Saudis vow to boost tsunami aid to $30 million
Kingdom also plans telethon to raise funds for victims
RIYADH, Saudi Arabia (CNN) -- Saudi Arabia, criticized in the Arab world for not offering more money for tsunami disaster relief, said Tuesday it will triple the aid it has pledged to $30 million and will hold a fund-raising telethon to benefit victims.
The Saudi government, which initially pledged $10 million to the relief effort, issued a statement that it is raising its emergency humanitarian aid "in light of the recent assessment of the magnitude of the tragedy."
The government said it would continue to assess the situation. (Donations by country)
The December 26 tsunamis killed more than 150,000 people in at least 11 countries along the Indian Ocean. (Full story)
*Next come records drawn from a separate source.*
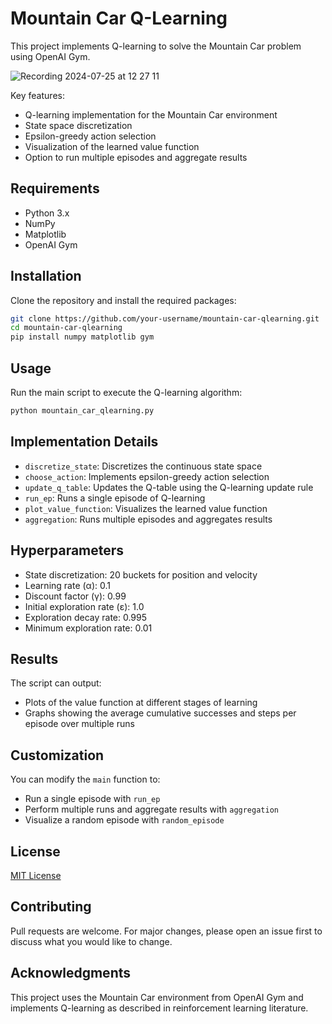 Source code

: # Mountain Car Q-Learning

This project implements Q-learning to solve the Mountain Car problem using OpenAI Gym.

![Recording 2024-07-25 at 12 27 11](https://github.com/user-attachments/assets/0a8ca0ad-925c-4bf2-a4b8-c23725bf09d5)

Key features:
- Q-learning implementation for the Mountain Car environment
- State space discretization
- Epsilon-greedy action selection
- Visualization of the learned value function
- Option to run multiple episodes and aggregate results

## Requirements

- Python 3.x
- NumPy
- Matplotlib
- OpenAI Gym

## Installation

Clone the repository and install the required packages:

```bash
git clone https://github.com/your-username/mountain-car-qlearning.git
cd mountain-car-qlearning
pip install numpy matplotlib gym
```

## Usage

Run the main script to execute the Q-learning algorithm:

```bash
python mountain_car_qlearning.py
```

## Implementation Details

- `discretize_state`: Discretizes the continuous state space
- `choose_action`: Implements epsilon-greedy action selection
- `update_q_table`: Updates the Q-table using the Q-learning update rule
- `run_ep`: Runs a single episode of Q-learning
- `plot_value_function`: Visualizes the learned value function
- `aggregation`: Runs multiple episodes and aggregates results

## Hyperparameters

- State discretization: 20 buckets for position and velocity
- Learning rate (α): 0.1
- Discount factor (γ): 0.99
- Initial exploration rate (ε): 1.0
- Exploration decay rate: 0.995
- Minimum exploration rate: 0.01

## Results

The script can output:
- Plots of the value function at different stages of learning
- Graphs showing the average cumulative successes and steps per episode over multiple runs

## Customization

You can modify the `main` function to:
- Run a single episode with `run_ep`
- Perform multiple runs and aggregate results with `aggregation`
- Visualize a random episode with `random_episode`

## License

[MIT License](https://opensource.org/licenses/MIT)

## Contributing

Pull requests are welcome. For major changes, please open an issue first to discuss what you would like to change.

## Acknowledgments

This project uses the Mountain Car environment from OpenAI Gym and implements Q-learning as described in reinforcement learning literature.
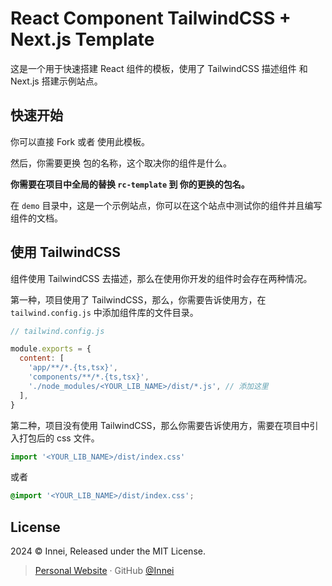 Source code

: # React Component TailwindCSS + Next.js Template

这是一个用于快速搭建 React 组件的模板，使用了 TailwindCSS 描述组件 和 Next.js 搭建示例站点。

## 快速开始

你可以直接 Fork 或者 使用此模板。

然后，你需要更换 包的名称，这个取决你的组件是什么。

**你需要在项目中全局的替换 `rc-template` 到 你的更换的包名。**

在 `demo` 目录中，这是一个示例站点，你可以在这个站点中测试你的组件并且编写组件的文档。

## 使用 TailwindCSS

组件使用 TailwindCSS 去描述，那么在使用你开发的组件时会存在两种情况。

第一种，项目使用了 TailwindCSS，那么，你需要告诉使用方，在 `tailwind.config.js` 中添加组件库的文件目录。

```js
// tailwind.config.js

module.exports = {
  content: [
    'app/**/*.{ts,tsx}',
    'components/**/*.{ts,tsx}',
    './node_modules/<YOUR_LIB_NAME>/dist/*.js', // 添加这里
  ],
}
```

第二种，项目没有使用 TailwindCSS，那么你需要告诉使用方，需要在项目中引入打包后的 css 文件。

```js
import '<YOUR_LIB_NAME>/dist/index.css'
```

或者

```css
@import '<YOUR_LIB_NAME>/dist/index.css';
```

## License

2024 © Innei, Released under the MIT License.

> [Personal Website](https://innei.ren/) · GitHub [@Innei](https://github.com/innei/)
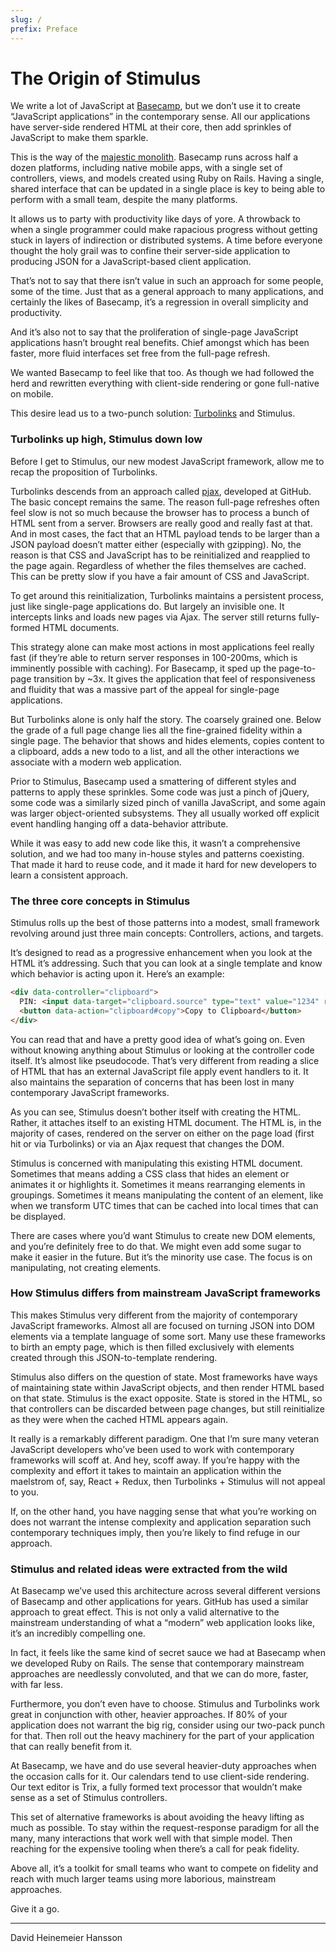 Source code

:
 ```yaml
---
slug: /
prefix: Preface
---
```


# The Origin of Stimulus

We write a lot of JavaScript at [Basecamp](https://basecamp.com), but we don’t use it to create “JavaScript applications” in the contemporary sense. All our applications have server-side rendered HTML at their core, then add sprinkles of JavaScript to make them sparkle.

This is the way of the [majestic monolith](https://m.signalvnoise.com/the-majestic-monolith-29166d022228). Basecamp runs across half a dozen platforms, including native mobile apps, with a single set of controllers, views, and models created using Ruby on Rails. Having a single, shared interface that can be updated in a single place is key to being able to perform with a small team, despite the many platforms.

It allows us to party with productivity like days of yore. A throwback to when a single programmer could make rapacious progress without getting stuck in layers of indirection or distributed systems. A time before everyone thought the holy grail was to confine their server-side application to producing JSON for a JavaScript-based client application.

That’s not to say that there isn’t value in such an approach for some people, some of the time. Just that as a general approach to many applications, and certainly the likes of Basecamp, it’s a regression in overall simplicity and productivity.

And it’s also not to say that the proliferation of single-page JavaScript applications hasn’t brought real benefits. Chief amongst which has been faster, more fluid interfaces set free from the full-page refresh.

We wanted Basecamp to feel like that too. As though we had followed the herd and rewritten everything with client-side rendering or gone full-native on mobile.

This desire lead us to a two-punch solution: [Turbolinks](https://github.com/turbolinks/turbolinks) and Stimulus.

### Turbolinks up high, Stimulus down low

Before I get to Stimulus, our new modest JavaScript framework, allow me to recap the proposition of Turbolinks.

Turbolinks descends from an approach called [pjax](https://github.com/defunkt/jquery-pjax), developed at GitHub. The basic concept remains the same. The reason full-page refreshes often feel slow is not so much because the browser has to process a bunch of HTML sent from a server. Browsers are really good and really fast at that. And in most cases, the fact that an HTML payload tends to be larger than a JSON payload doesn’t matter either (especially with gzipping). No, the reason is that CSS and JavaScript has to be reinitialized and reapplied to the page again. Regardless of whether the files themselves are cached. This can be pretty slow if you have a fair amount of CSS and JavaScript.

To get around this reinitialization, Turbolinks maintains a persistent process, just like single-page applications do. But largely an invisible one. It intercepts links and loads new pages via Ajax. The server still returns fully-formed HTML documents.

This strategy alone can make most actions in most applications feel really fast (if they’re able to return server responses in 100-200ms, which is imminently possible with caching). For Basecamp, it sped up the page-to-page transition by ~3x. It gives the application that feel of responsiveness and fluidity that was a massive part of the appeal for single-page applications.

But Turbolinks alone is only half the story. The coarsely grained one. Below the grade of a full page change lies all the fine-grained fidelity within a single page. The behavior that shows and hides elements, copies content to a clipboard, adds a new todo to a list, and all the other interactions we associate with a modern web application.

Prior to Stimulus, Basecamp used a smattering of different styles and patterns to apply these sprinkles. Some code was just a pinch of jQuery, some code was a similarly sized pinch of vanilla JavaScript, and some again was larger object-oriented subsystems. They all usually worked off explicit event handling hanging off a data-behavior attribute.

While it was easy to add new code like this, it wasn’t a comprehensive solution, and we had too many in-house styles and patterns coexisting. That made it hard to reuse code, and it made it hard for new developers to learn a consistent approach.

### The three core concepts in Stimulus

Stimulus rolls up the best of those patterns into a modest, small framework revolving around just three main concepts: Controllers, actions, and targets.

It’s designed to read as a progressive enhancement when you look at the HTML it’s addressing. Such that you can look at a single template and know which behavior is acting upon it. Here’s an example:

```html
<div data-controller="clipboard">
  PIN: <input data-target="clipboard.source" type="text" value="1234" readonly>
  <button data-action="clipboard#copy">Copy to Clipboard</button>
</div>
```

You can read that and have a pretty good idea of what’s going on. Even without knowing anything about Stimulus or looking at the controller code itself. It’s almost like pseudocode. That’s very different from reading a slice of HTML that has an external JavaScript file apply event handlers to it. It also maintains the separation of concerns that has been lost in many contemporary JavaScript frameworks.

As you can see, Stimulus doesn’t bother itself with creating the HTML. Rather, it attaches itself to an existing HTML document. The HTML is, in the majority of cases, rendered on the server on either on the page load (first hit or via Turbolinks) or via an Ajax request that changes the DOM.

Stimulus is concerned with manipulating this existing HTML document. Sometimes that means adding a CSS class that hides an element or animates it or highlights it. Sometimes it means rearranging elements in groupings. Sometimes it means manipulating the content of an element, like when we transform UTC times that can be cached into local times that can be displayed.

There are cases where you’d want Stimulus to create new DOM elements, and you’re definitely free to do that. We might even add some sugar to make it easier in the future. But it’s the minority use case. The focus is on manipulating, not creating elements.


### How Stimulus differs from mainstream JavaScript frameworks

This makes Stimulus very different from the majority of contemporary JavaScript frameworks. Almost all are focused on turning JSON into DOM elements via a template language of some sort. Many use these frameworks to birth an empty page, which is then filled exclusively with elements created through this JSON-to-template rendering.

Stimulus also differs on the question of state. Most frameworks have ways of maintaining state within JavaScript objects, and then render HTML based on that state. Stimulus is the exact opposite. State is stored in the HTML, so that controllers can be discarded between page changes, but still reinitialize as they were when the cached HTML appears again.

It really is a remarkably different paradigm. One that I’m sure many veteran JavaScript developers who’ve been used to work with contemporary frameworks will scoff at. And hey, scoff away. If you’re happy with the complexity and effort it takes to maintain an application within the maelstrom of, say, React + Redux, then Turbolinks + Stimulus will not appeal to you.

If, on the other hand, you have nagging sense that what you’re working on does not warrant the intense complexity and application separation such contemporary techniques imply, then you’re likely to find refuge in our approach.


### Stimulus and related ideas were extracted from the wild

At Basecamp we’ve used this architecture across several different versions of Basecamp and other applications for years. GitHub has used a similar approach to great effect. This is not only a valid alternative to the mainstream understanding of what a “modern” web application looks like, it’s an incredibly compelling one.

In fact, it feels like the same kind of secret sauce we had at Basecamp when we developed Ruby on Rails. The sense that contemporary mainstream approaches are needlessly convoluted, and that we can do more, faster, with far less.

Furthermore, you don’t even have to choose. Stimulus and Turbolinks work great in conjunction with other, heavier approaches. If 80% of your application does not warrant the big rig, consider using our two-pack punch for that. Then roll out the heavy machinery for the part of your application that can really benefit from it.

At Basecamp, we have and do use several heavier-duty approaches when the occasion calls for it. Our calendars tend to use client-side rendering. Our text editor is Trix, a fully formed text processor that wouldn’t make sense as a set of Stimulus controllers.

This set of alternative frameworks is about avoiding the heavy lifting as much as possible. To stay within the request-response paradigm for all the many, many interactions that work well with that simple model. Then reaching for the expensive tooling when there’s a call for peak fidelity.

Above all, it’s a toolkit for small teams who want to compete on fidelity and reach with much larger teams using more laborious, mainstream approaches.

Give it a go.

---

David Heinemeier Hansson
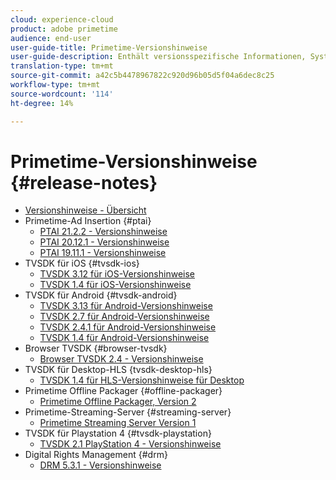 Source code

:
 ```yaml
---
cloud: experience-cloud
product: adobe primetime
audience: end-user
user-guide-title: Primetime-Versionshinweise
user-guide-description: Enthält versionsspezifische Informationen, Systemanforderungen, Einschränkungen sowie behobene und bekannte Probleme.
translation-type: tm+mt
source-git-commit: a42c5b4478967822c920d96b05d5f04a6dec8c25
workflow-type: tm+mt
source-wordcount: '114'
ht-degree: 14%

---
```



# Primetime-Versionshinweise  {#release-notes}

+ [Versionshinweise - Übersicht](home.md)
+ Primetime-Ad Insertion {#ptai}
   + [PTAI 21.2.2 - Versionshinweise](ptai-21x-release-notes.md)
   + [PTAI 20.12.1 - Versionshinweise](ptai-20x-release-notes.md)
   + [PTAI 19.11.1 - Versionshinweise](ptai-19x-release-notes.md)
+ TVSDK für iOS {#tvsdk-ios}
   + [TVSDK 3.12 für iOS-Versionshinweise](tvsdk-3x-ios.md)
   + [TVSDK 1.4 für iOS-Versionshinweise](tvsdk-1-4-ios.md)
+ TVSDK für Android {#tvsdk-android}
   + [TVSDK 3.13 für Android-Versionshinweise](tvsdk-3x-android.md)
   + [TVSDK 2.7 für Android-Versionshinweise](tvsdk-27-android.md)
   + [TVSDK 2.4.1 für Android-Versionshinweise](tvsdk-24-android.md)
   + [TVSDK 1.4 für Android-Versionshinweise](tvsdk-1-4-android.md)
+ Browser TVSDK {#browser-tvsdk}
   + [Browser TVSDK 2.4 - Versionshinweise](tvsdk-24-browser.md)
+ TVSDK für Desktop-HLS {tvsdk-desktop-hls}
   + [TVSDK 1.4 für HLS-Versionshinweise für Desktop](tvsdk-1-4-desktop-hls.md)
+ Primetime Offline Packager {#offline-packager}
   + [Primetime Offline Packager, Version 2](offline-packager-2x-release-note.md)
+ Primetime-Streaming-Server {#streaming-server}
   + [Primetime Streaming Server Version 1](primetime-streaming-server-1x.md)
+ TVSDK für Playstation 4 {#tvsdk-playstation}
   + [TVSDK 2.1 PlayStation 4 - Versionshinweise](tvsdk-21-ps4.md)
+ Digital Rights Management {#drm}
   + [DRM 5.3.1 - Versionshinweise](drm-531-release-notes.md)
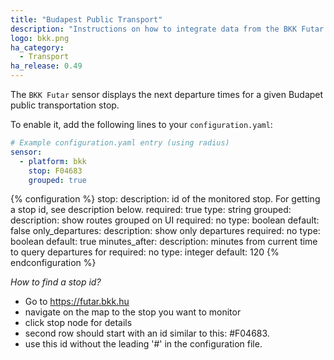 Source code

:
```yaml
---
title: "Budapest Public Transport"
description: "Instructions on how to integrate data from the BKK Futar API into Home Assistant."
logo: bkk.png
ha_category:
  - Transport
ha_release: 0.49
---
```


The `BKK Futar` sensor displays the next departure times for a given Budapet public transportation stop.

To enable it, add the following lines to your `configuration.yaml`:

```yaml
# Example configuration.yaml entry (using radius)
sensor:
  - platform: bkk
    stop: F04683
    grouped: true
```

{% configuration %}
stop:
  description: id of the monitored stop. For getting a stop id, see description below.
  required: true
  type: string
grouped:
  description: show routes grouped on UI
  required: no
  type: boolean
  default: false
only_departures:
  description: show only departures
  required: no
  type: boolean
  default: true
minutes_after:
  description: minutes from current time to query departures for
  required: no
  type: integer
  default: 120
{% endconfiguration %}

*How to find a stop id?*

- Go to https://futar.bkk.hu
- navigate on the map to the stop you want to monitor
- click stop node for details
- second row should start with an id similar to this: #F04683. 
- use this id without the leading '#' in the configuration file.
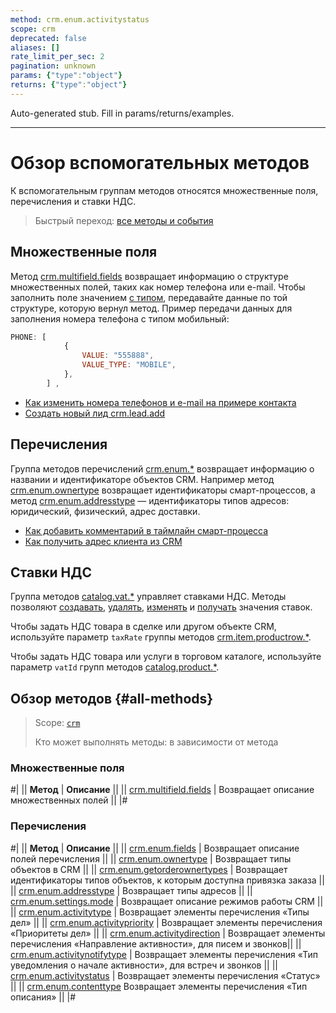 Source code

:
 ```yaml
---
method: crm.enum.activitystatus
scope: crm
deprecated: false
aliases: []
rate_limit_per_sec: 2
pagination: unknown
params: {"type":"object"}
returns: {"type":"object"}
---
```


Auto-generated stub. Fill in params/returns/examples.

---

# Обзор вспомогательных методов

К вспомогательным группам методов относятся множественные поля, перечисления и ставки НДС. 

> Быстрый переход: [все методы и события](#all-methods) 

## Множественные поля

Метод [crm.multifield.fields](./multifield/crm-multifield-fields.md) возвращает информацию о структуре множественных полей, таких как номер телефона или e-mail. Чтобы заполнить поле значением [с типом](../data-types.md#crm_multifield), передавайте данные по той структуре, которую вернул метод. 
Пример передачи данных для заполнения номера телефона с типом мобильный:

```js
PHONE: [
            { 
                VALUE: "555888",
                VALUE_TYPE: "MOBILE",
            },
        ] ,
```



- [Как изменить номера телефонов и e-mail на примере контакта](../../../tutorials/crm/how-to-edit-crm-objects/how-to-change-email-or-phone.md)
- [Создать новый лид crm.lead.add](../leads/crm-lead-add.md)



## Перечисления

Группа методов перечислений [crm.enum.*](./enum/index.md) возвращает информацию о названии и идентификаторе объектов CRM. Например метод [crm.enum.ownertype](./enum/crm-enum-owner-type.md) возвращает идентификаторы смарт-процессов, а метод [crm.enum.addresstype](./enum/crm-enum-address-type.md) — идентификаторы типов адресов: юридический, физический, адрес доставки. 



- [Как добавить комментарий в таймлайн смарт-процесса](../../../tutorials/crm/how-to-add-crm-objects/how-to-add-comment-to-spa.md)
- [Как получить адрес клиента из CRM](../../../tutorials/crm/how-to-get-lists/how-to-get-address.md)



## Ставки НДС 

Группа методов [catalog.vat.*](../../catalog/vat/index.md) управляет ставками НДС. Методы позволяют [создавать](../../catalog/vat/catalog-vat-add.md), [удалять](../../catalog/vat/catalog-vat-delete.md), [изменять](../../catalog/vat/catalog-vat-update.md) и [получать](../../catalog/vat/catalog-vat-list.md) значения ставок. 

Чтобы задать НДС товара в сделке или другом объекте CRM, используйте параметр `taxRate` группы методов  [crm.item.productrow.*](../universal/product-rows/index.md). 

Чтобы задать НДС товара или услуги в торговом каталоге, используйте параметр `vatId` групп методов [catalog.product.*](../../catalog/product/index.md). 

## Обзор методов {#all-methods}

> Scope: [`crm`](../../scopes/permissions.md)
>
> Кто может выполнять методы: в зависимости от метода

### Множественные поля

#|
|| **Метод** | **Описание** ||
|| [crm.multifield.fields](./multifield/crm-multifield-fields.md) | Возвращает описание множественных полей ||
|#

### Перечисления

#|
|| **Метод** | **Описание** ||
|| [crm.enum.fields](./enum/crm-enum-fields.md) | Возвращает описание полей перечисления ||
|| [crm.enum.ownertype](./enum/crm-enum-owner-type.md) | Возвращает типы объектов в CRM ||
|| [crm.enum.getorderownertypes](./enum/crm-enum-get-order-owner-types.md) | Возвращает идентификаторы типов объектов, к которым доступна привязка заказа ||
|| [crm.enum.addresstype](./enum/crm-enum-address-type.md) | Возвращает типы адресов ||
|| [crm.enum.settings.mode](./enum/crm-enum-settings-mode.md) | Возвращает описание режимов работы CRM ||
|| [crm.enum.activitytype](./enum/outdated/crm-enum-activity-type.md) | Возвращает элементы перечисления «Типы дел» ||
|| [crm.enum.activitypriority](./enum/outdated/crm-enum-activity-priority.md) | Возвращает элементы перечисления «Приоритеты дел» ||
|| [crm.enum.activitydirection](./enum/outdated/crm-enum-activity-direction.md) | Возвращает элементы перечисления «Направление активности», для писем и звонков||
|| [crm.enum.activitynotifytype](./enum/outdated/crm-enum-activity-notify-type.md) | Возвращает элементы перечисления «Тип уведомления о начале активности», для встреч и звонков ||
|| [crm.enum.activitystatus](./enum/outdated/crm-enum-activity-status.md) | Возвращает элементы перечисления «Статус» ||
|| [crm.enum.contenttype](./enum/outdated/crm-enum-content-type.md) Возвращает элементы перечисления «Тип описания» ||
|#
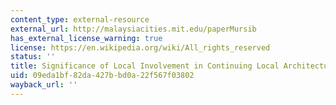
 ```yaml
---
content_type: external-resource
external_url: http://malaysiacities.mit.edu/paperMursib
has_external_license_warning: true
license: https://en.wikipedia.org/wiki/All_rights_reserved
status: ''
title: Significance of Local Involvement in Continuing Local Architectural Identity
uid: 09eda1bf-82da-427b-bd0a-22f567f03802
wayback_url: ''
---
```


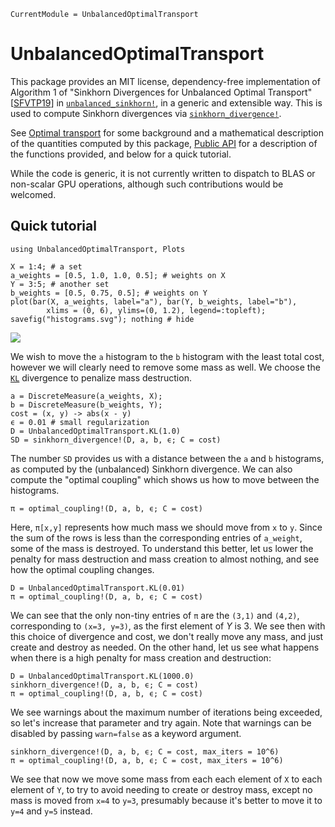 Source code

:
 ```@meta
CurrentModule = UnbalancedOptimalTransport
```

# UnbalancedOptimalTransport

This package provides an MIT license, dependency-free implementation of
Algorithm 1 of "Sinkhorn Divergences for Unbalanced Optimal Transport"
[[SFVTP19](@ref)] in [`unbalanced_sinkhorn!`](@ref), in a generic and extensible
way. This is used to compute Sinkhorn divergences via
[`sinkhorn_divergence!`](@ref).

See [Optimal transport](@ref) for some background and a mathematical description
of the quantities computed by this package, [Public API](@ref) for a description
of the functions provided, and below for a quick tutorial.

While the code is generic, it is not currently written to dispatch to BLAS or
non-scalar GPU operations, although such contributions would be welcomed.

## Quick tutorial

```@repl 1
using UnbalancedOptimalTransport, Plots

X = 1:4; # a set
a_weights = [0.5, 1.0, 1.0, 0.5]; # weights on X
Y = 3:5; # another set
b_weights = [0.5, 0.75, 0.5]; # weights on Y
plot(bar(X, a_weights, label="a"), bar(Y, b_weights, label="b"),
        xlims = (0, 6), ylims=(0, 1.2), legend=:topleft);
savefig("histograms.svg"); nothing # hide
```

![](histograms.svg)

We wish to move the `a` histogram to the `b` histogram with the least total
cost, however we will clearly need to remove some mass as well. We choose the
[`KL`](@ref) divergence to penalize mass destruction.

```@repl 1
a = DiscreteMeasure(a_weights, X);
b = DiscreteMeasure(b_weights, Y);
cost = (x, y) -> abs(x - y)
ϵ = 0.01 # small regularization
D = UnbalancedOptimalTransport.KL(1.0)
SD = sinkhorn_divergence!(D, a, b, ϵ; C = cost)
```

The number `SD` provides us with a distance between the `a` and `b` histograms,
as computed by the (unbalanced) Sinkhorn divergence. We can also compute the
"optimal coupling" which shows us how to move between the histograms.

```@repl 1
π = optimal_coupling!(D, a, b, ϵ; C = cost)
```

Here, `π[x,y]` represents how much mass we should move from `x` to `y`. Since
the sum of the rows is less than the corresponding entries of `a_weight`, some
of the mass is destroyed. To understand this better, let us lower the penalty
for mass destruction and mass creation to almost nothing, and see how the
optimal coupling changes.

```@repl 1
D = UnbalancedOptimalTransport.KL(0.01)
π = optimal_coupling!(D, a, b, ϵ; C = cost)
```

We can see that the only non-tiny entries of `π` are the `(3,1)` and `(4,2)`,
corresponding to `(x=3, y=3)`, as the first element of $Y$ is $3$. We see then
with this choice of divergence and cost, we don't really move any mass, and just
create and destroy as needed. On the other hand, let us see what happens when
there is a high penalty for mass creation and destruction:

```@repl 1
D = UnbalancedOptimalTransport.KL(1000.0)
sinkhorn_divergence!(D, a, b, ϵ; C = cost)
π = optimal_coupling!(D, a, b, ϵ; C = cost)
```

We see warnings about the maximum number of
iterations being exceeded, so let's increase that parameter and try again. Note
that warnings can be disabled by passing `warn=false` as a keyword argument.

```@repl 1
sinkhorn_divergence!(D, a, b, ϵ; C = cost, max_iters = 10^6)
π = optimal_coupling!(D, a, b, ϵ; C = cost, max_iters = 10^6)
```

We see that now we move some mass from each each element of `X` to each element
of `Y`, to try to avoid needing to create or destroy mass, except no mass is
moved from `x=4` to `y=3`, presumably because it's better to move it to `y=4`
and `y=5` instead.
U.N. Secretary-General Kofi Annan said the world has donated or pledged more than $2 billion for the relief effort.
The U.S. government has pledged $350 million in tsunami aid, the second largest single contribution behind Japan's $500 million.
In addition, the Saudi Press Agency said the country's interior minister would supervise a charity fund-raising campaign on television Thursday.
In some Internet chat rooms, users expressed anger at the reaction among Arab governments and media to the tsunami disaster.
An Arab talk-show host said, "Many Arab viewers have become racist. Unfortunately, the tragedy that befell Asians has no effect on many of them."
Another observer wrote, "This is a chance for Arabs to show their humanity" and prove that they can give generously "regardless of race, ethnicity and religion. Giving just because it is the right thing to do."
Others pointed out that Indonesia, with a death toll of 94,000 in the disaster, is the world's most populous Muslim nation.